◆ WHAT YOU ARE ASKED TO DO ◆
An exact reproduction is needed of every line from the beginning of the data down to and including the line that contains "We assume that", minus the pictures.

◆ EXERCISE MATERIAL ◆
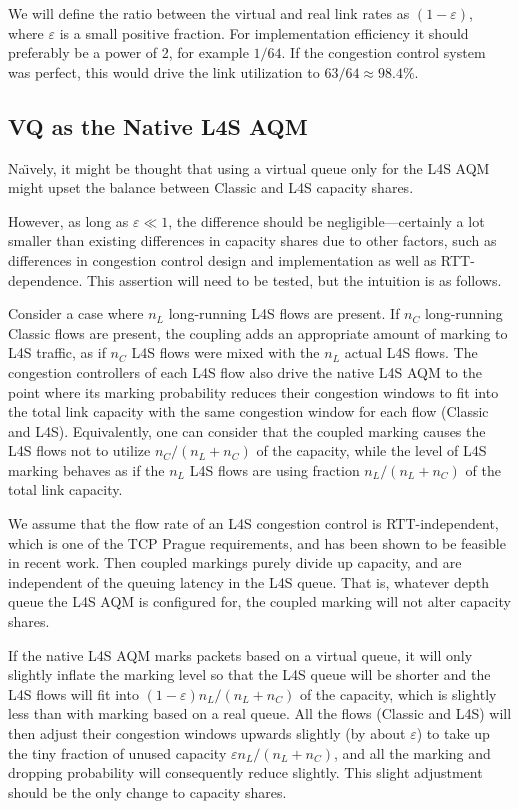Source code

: We will define the ratio between the virtual and real link rates as \((1-\varepsilon)\), where \(\varepsilon\) is a small positive fraction. For implementation efficiency it should preferably be a power of 2, for example \(1/64\). If the congestion control system was perfect, this would drive the link utilization to \(63/64 \approx 98.4\%\).


\subsection{VQ as the Native L4S AQM}\label{l4saqmtr_vq-l4s}

Na\"{\i}vely, it might be thought that using a virtual queue only for the L4S AQM might upset the balance between Classic and L4S capacity shares.

However, as long as \(\varepsilon\ll1\), the difference should be negligible---certainly a lot smaller than existing differences in capacity shares due to other factors, such as differences in congestion control design and implementation as well as RTT-dependence. This assertion will need to be tested, but the intuition is as follows. 

Consider a case where \(n_L\) long-running L4S flows are present. If \(n_C\) long-running Classic flows are present, the coupling adds an appropriate amount of marking to L4S traffic, as if \(n_C\) L4S flows were mixed with the \(n_L\) actual L4S flows. The congestion controllers of each L4S flow also drive the native L4S AQM to the point where its marking probability reduces their congestion windows to fit into the total link capacity with the same congestion window for each flow (Classic and L4S). Equivalently, one can consider that the coupled marking causes the L4S flows not to utilize \(n_C/(n_L+n_C)\) of the capacity, while the level of L4S marking behaves as if the \(n_L\) L4S flows are using fraction \(n_L/(n_L+n_C)\) of the total link capacity.

We assume that the flow rate of an L4S congestion control is RTT-independent, which is one of the TCP Prague requirements, and has been shown to be feasible in recent work. Then coupled markings purely divide up capacity, and are independent of the queuing latency in the L4S queue. That is, whatever depth queue the L4S AQM is configured for, the coupled marking will not alter capacity shares.

If the native L4S AQM marks packets based on a virtual queue, it will only slightly inflate the marking level so that the L4S queue will be shorter and the L4S flows will fit into \((1-\varepsilon)n_L/(n_L+n_C)\) of the capacity, which is slightly less than with marking based on a real queue. All the flows (Classic and L4S) will then adjust their congestion windows upwards slightly (by about \(\varepsilon\)) to take up the tiny fraction of unused capacity  \(\varepsilon n_L/(n_L+n_C)\), and all the marking and dropping probability will consequently reduce slightly. This slight adjustment should be the only change to capacity shares.

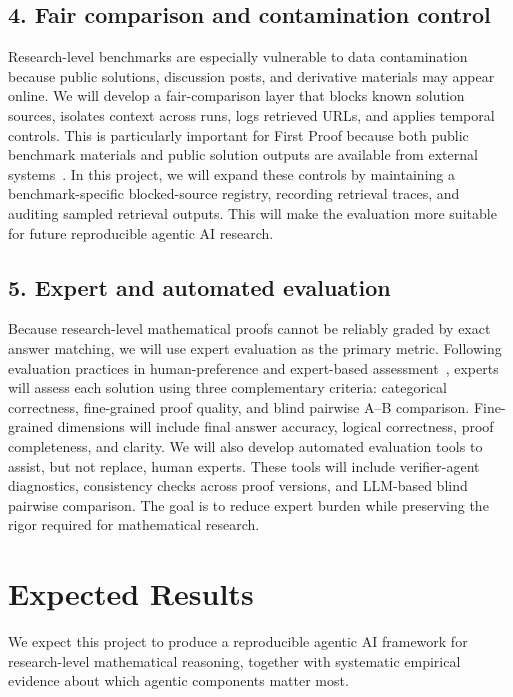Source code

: \documentclass[11pt]{article}
\begin{document}
\subsection*{4. Fair comparison and contamination control}
\vspace{-7pt}
Research-level benchmarks are especially vulnerable to data contamination because public solutions, discussion posts, and derivative materials may appear online. We will develop a fair-comparison layer that blocks known solution sources, isolates context across runs, logs retrieved URLs, and applies temporal controls. This is particularly important for First Proof because both public benchmark materials and public solution outputs are available from external systems~\citep{abouzaid2026first,openai_first_proof_2025,aletheia}. In this project, we will expand these controls by maintaining a benchmark-specific blocked-source registry, recording retrieval traces, and auditing sampled retrieval outputs. This will make the evaluation more suitable for future reproducible agentic AI research.
\vspace{-7pt}
\subsection*{5. Expert and automated evaluation}
\vspace{-7pt}
Because research-level mathematical proofs cannot be reliably graded by exact answer matching, we will use expert evaluation as the primary metric. Following evaluation practices in human-preference and expert-based assessment~\citep{ouyang2022training,aletheia}, experts will assess each solution using three complementary criteria: categorical correctness, fine-grained proof quality, and blind pairwise A--B comparison. Fine-grained dimensions will include final answer accuracy, logical correctness, proof completeness, and clarity. We will also develop automated evaluation tools to assist, but not replace, human experts. These tools will include verifier-agent diagnostics, consistency checks across proof versions, and LLM-based blind pairwise comparison. The goal is to reduce expert burden while preserving the rigor required for mathematical research.
\vspace{-10pt}
\section*{Expected Results}
\vspace{-10pt}
We expect this project to produce a reproducible agentic AI framework for research-level mathematical reasoning, together with systematic empirical evidence about which agentic components matter most.
\end{document}
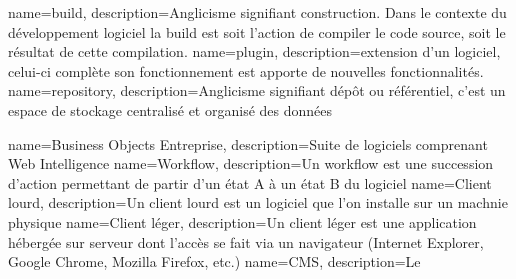 

{
	name={build},
	description={Anglicisme signifiant construction. Dans le contexte du développement logiciel la build est soit l'action de compiler le code source, soit le résultat de cette compilation.}
}
{
	name={plugin},
	description={extension d'un logiciel, celui-ci complète son fonctionnement est apporte de nouvelles fonctionnalités.}
}
{
	name={repository},
	description={Anglicisme signifiant dépôt ou référentiel, c'est un espace de stockage centralisé et organisé des données}
}

{
	name={Business Objects Entreprise},
	description={Suite de logiciels comprenant Web Intelligence}
}
{
	name={Workflow},
	description={Un workflow est une succession d'action permettant de partir d'un état A à un état B du logiciel}
}
{
	name={Client lourd},
	description={Un client lourd est un logiciel que l'on installe sur un machnie physique}
}
{
	name={Client léger},
	description={Un client léger est une application hébergée sur serveur dont l'accès se fait via un navigateur (Internet Explorer, Google Chrome, Mozilla Firefox, etc.)}
}
{
	name={CMS},
	description={Le }
}


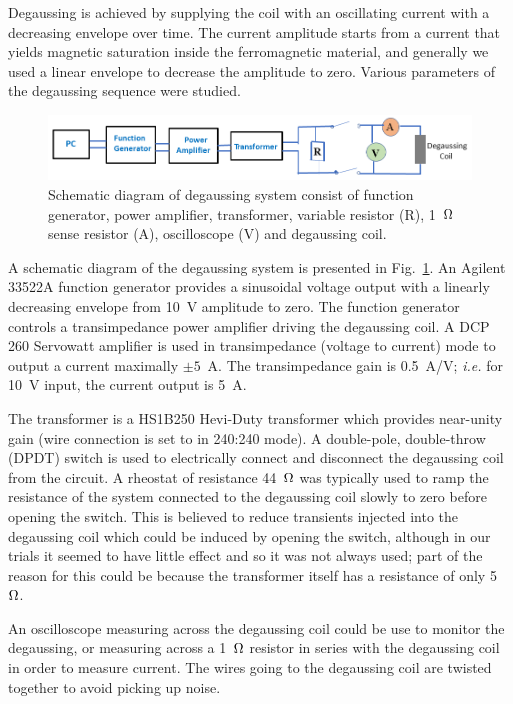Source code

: Degaussing is achieved by supplying the coil with an oscillating
current with a decreasing envelope over time. The current amplitude
starts from a current that yields magnetic saturation inside the
ferromagnetic material, and generally we used a linear envelope to
decrease the amplitude to zero.  Various parameters of the degaussing
sequence were studied.

\begin{figure}%
\centering
\includegraphics[width=1.0\linewidth]{figures/degaussing_system}
\caption{Schematic diagram of degaussing system consist of function
  generator, power amplifier, transformer, variable resistor (R),
  1~$\ohm$ sense resistor (A), oscilloscope (V) and degaussing
  coil.\label{fig:schematic-of-degaussing_system}}
\end{figure}

A schematic diagram of the degaussing system is presented in
Fig.~\ref{fig:schematic-of-degaussing_system}.  An Agilent 33522A
function generator provides a sinusoidal voltage output with a
linearly decreasing envelope from 10~V amplitude to zero.  The
function generator controls a transimpedance power amplifier driving
the degaussing coil.
A DCP 260 Servowatt amplifier is used in transimpedance (voltage to
current) mode to output a current maximally $\pm 5$~A.  The
transimpedance gain is 0.5~A/V; {\it i.e.} for 10~V input, the current
output is 5~A.

The transformer is a HS1B250 Hevi-Duty transformer which provides
near-unity gain (wire connection is set to in 240:240 mode).  A
double-pole, double-throw (DPDT) switch is used to electrically
connect and disconnect the degaussing coil from the circuit.  A
rheostat of resistance 44~$\ohm$ was typically used to ramp the
resistance of the system connected to the degaussing coil slowly to
zero before opening the switch.  This is believed to reduce transients
injected into the degaussing coil which could be induced by opening
the switch, although in our trials it seemed to have little effect and
so it was not always used; part of the reason for this could be
because the transformer itself has a resistance of only 5~$\ohm$.

An oscilloscope measuring across the degaussing coil could be use to
monitor the degaussing, or measuring across a 1~$\ohm$ resistor in
series with the degaussing coil in order to measure current.  The
wires going to the degaussing coil are twisted together to avoid
picking up noise.

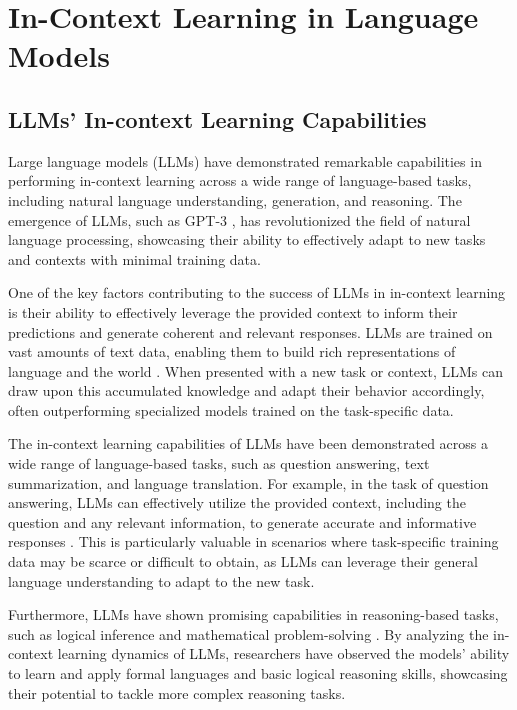 \documentclass[11pt]{article}
\begin{document}
\section{In-Context Learning in Language Models}

\subsection{LLMs' In-context Learning Capabilities}

Large language models (LLMs) have demonstrated remarkable capabilities in performing in-context learning across a wide range of language-based tasks, including natural language understanding, generation, and reasoning. The emergence of LLMs, such as GPT-3 \cite{ref191}, has revolutionized the field of natural language processing, showcasing their ability to effectively adapt to new tasks and contexts with minimal training data.

One of the key factors contributing to the success of LLMs in in-context learning is their ability to effectively leverage the provided context to inform their predictions and generate coherent and relevant responses. LLMs are trained on vast amounts of text data, enabling them to build rich representations of language and the world \cite{ref192,ref193}. When presented with a new task or context, LLMs can draw upon this accumulated knowledge and adapt their behavior accordingly, often outperforming specialized models trained on the task-specific data.

The in-context learning capabilities of LLMs have been demonstrated across a wide range of language-based tasks, such as question answering, text summarization, and language translation. For example, in the task of question answering, LLMs can effectively utilize the provided context, including the question and any relevant information, to generate accurate and informative responses \cite{ref8}. This is particularly valuable in scenarios where task-specific training data may be scarce or difficult to obtain, as LLMs can leverage their general language understanding to adapt to the new task.

Furthermore, LLMs have shown promising capabilities in reasoning-based tasks, such as logical inference and mathematical problem-solving \cite{ref194}. By analyzing the in-context learning dynamics of LLMs, researchers have observed the models' ability to learn and apply formal languages and basic logical reasoning skills, showcasing their potential to tackle more complex reasoning tasks.
\end{document}
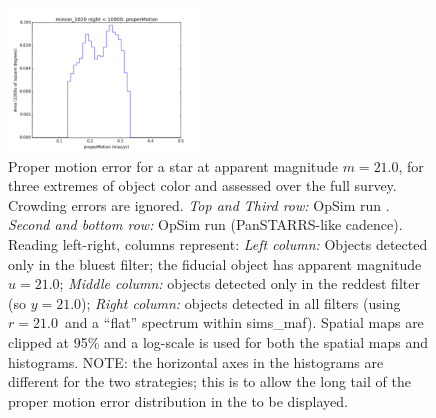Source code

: \begin{figure}[ht]
\begin{center}
  \includegraphics[width=2.0in]{./figs/milkyway/astromPanels/MW_Astrom_pmError_PanSTARRS_10y_hst.png}
  \end{center}
  \caption{Proper motion error for a star at apparent magnitude $m=21.0$, for three extremes of object color and assessed over the full survey. Crowding errors are ignored. {\it Top and Third row:} OpSim run . {\it Second and bottom row:} OpSim run  (PanSTARRS-like cadence). Reading left-right, columns represent: {\it Left column:} Objects detected only in the bluest filter; the fiducial object has apparent magnitude $u=21.0$; {\it Middle column:} objects detected only in the reddest filter (so $y = 21.0$); {\it Right column:} objects detected in all filters (using $r=21.0$~and a ``flat'' spectrum within sims\_maf). Spatial maps are clipped at 95\% and a log-scale is used for both the spatial maps and histograms. NOTE: the horizontal axes in the histograms are different for the two strategies; this is to allow the long tail of the proper motion error distribution in the  to be displayed. }
  \label{fig_astrom_ByFilter_pmError}
\end{figure}

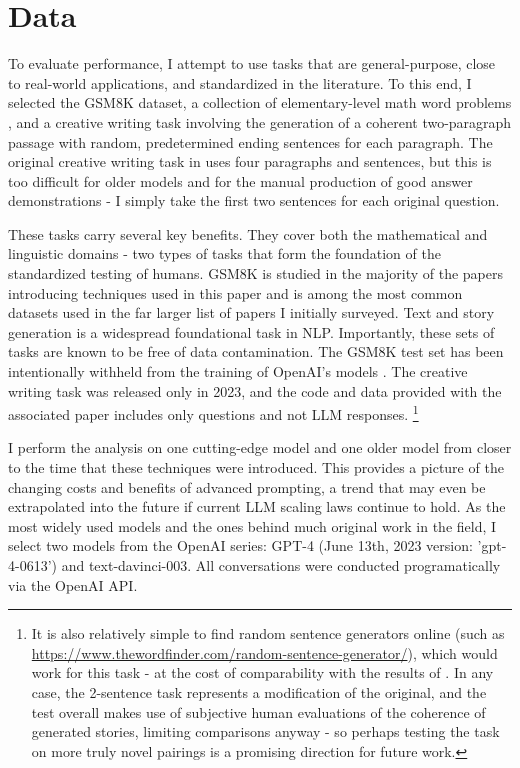 \documentclass[11pt]{article}
\begin{document}
\section*{Data}

To evaluate performance, I attempt to use tasks that are general-purpose, close to real-world applications, and standardized in the literature. To this end, I selected the GSM8K dataset, a collection of elementary-level math word problems \cite{cobbe_training_2021}, and a creative writing task involving the generation of a coherent two-paragraph passage with random, predetermined ending sentences for each paragraph. The original creative writing task in \citealp{yao_tree_2023} uses four paragraphs and sentences, but this is too difficult for older models and for the manual production of good answer demonstrations - I simply take the first two sentences for each original question. 

These tasks carry several key benefits. They cover both the mathematical and linguistic domains - two types of tasks that form the foundation of the standardized testing of humans. GSM8K is studied in the majority of the papers introducing techniques used in this paper and is among the most common datasets used in the far larger list of papers I initially surveyed. Text and story generation is a widespread foundational task in NLP. Importantly, these sets of tasks are known to be free of data contamination. The GSM8K test set has been intentionally withheld from the training of OpenAI's models \cite{openai_gpt-4_2023}. The creative writing task was released only in 2023, and the code and data provided with the associated paper includes only questions and not LLM responses. \footnote{It is also relatively simple to find random sentence generators online (such as \url{https://www.thewordfinder.com/random-sentence-generator/}), which would work for this task - at the cost of comparability with the results of \cite{yao_tree_2023}. In any case, the 2-sentence task represents a modification of the original, and the test overall makes use of subjective human evaluations of the coherence of generated stories, limiting comparisons anyway - so perhaps testing the task on more truly novel pairings is a promising direction for future work.}

I perform the analysis on one cutting-edge model and one older model from closer to the time that these techniques were introduced. This provides a picture of the changing costs and benefits of advanced prompting, a trend that may even be extrapolated into the future if current LLM scaling laws continue to hold. As the most widely used models and the ones behind much original work in the field, I select two models from the OpenAI series: GPT-4 (June 13th, 2023 version: 'gpt-4-0613') and text-davinci-003. All conversations were conducted programatically via the OpenAI API.
\end{document}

◆ RESPONSE TO THIS EXERCISE ◆
Source code

: We will define the ratio between the virtual and real link rates as \((1-\varepsilon)\), where \(\varepsilon\) is a small positive fraction. For implementation efficiency it should preferably be a power of 2, for example \(1/64\). If the congestion control system was perfect, this would drive the link utilization to \(63/64 \approx 98.4\%\).


\subsection{VQ as the Native L4S AQM}\label{l4saqmtr_vq-l4s}

Na\"{\i}vely, it might be thought that using a virtual queue only for the L4S AQM might upset the balance between Classic and L4S capacity shares.

However, as long as \(\varepsilon\ll1\), the difference should be negligible---certainly a lot smaller than existing differences in capacity shares due to other factors, such as differences in congestion control design and implementation as well as RTT-dependence. This assertion will need to be tested, but the intuition is as follows. 

Consider a case where \(n_L\) long-running L4S flows are present. If \(n_C\) long-running Classic flows are present, the coupling adds an appropriate amount of marking to L4S traffic, as if \(n_C\) L4S flows were mixed with the \(n_L\) actual L4S flows. The congestion controllers of each L4S flow also drive the native L4S AQM to the point where its marking probability reduces their congestion windows to fit into the total link capacity with the same congestion window for each flow (Classic and L4S). Equivalently, one can consider that the coupled marking causes the L4S flows not to utilize \(n_C/(n_L+n_C)\) of the capacity, while the level of L4S marking behaves as if the \(n_L\) L4S flows are using fraction \(n_L/(n_L+n_C)\) of the total link capacity.

We assume that the flow rate of an L4S congestion control is RTT-independent, which is one of the TCP Prague requirements, and has been shown to be feasible in recent work. Then coupled markings purely divide up capacity, and are independent of the queuing latency in the L4S queue. That is, whatever depth queue the L4S AQM is configured for, the coupled marking will not alter capacity shares.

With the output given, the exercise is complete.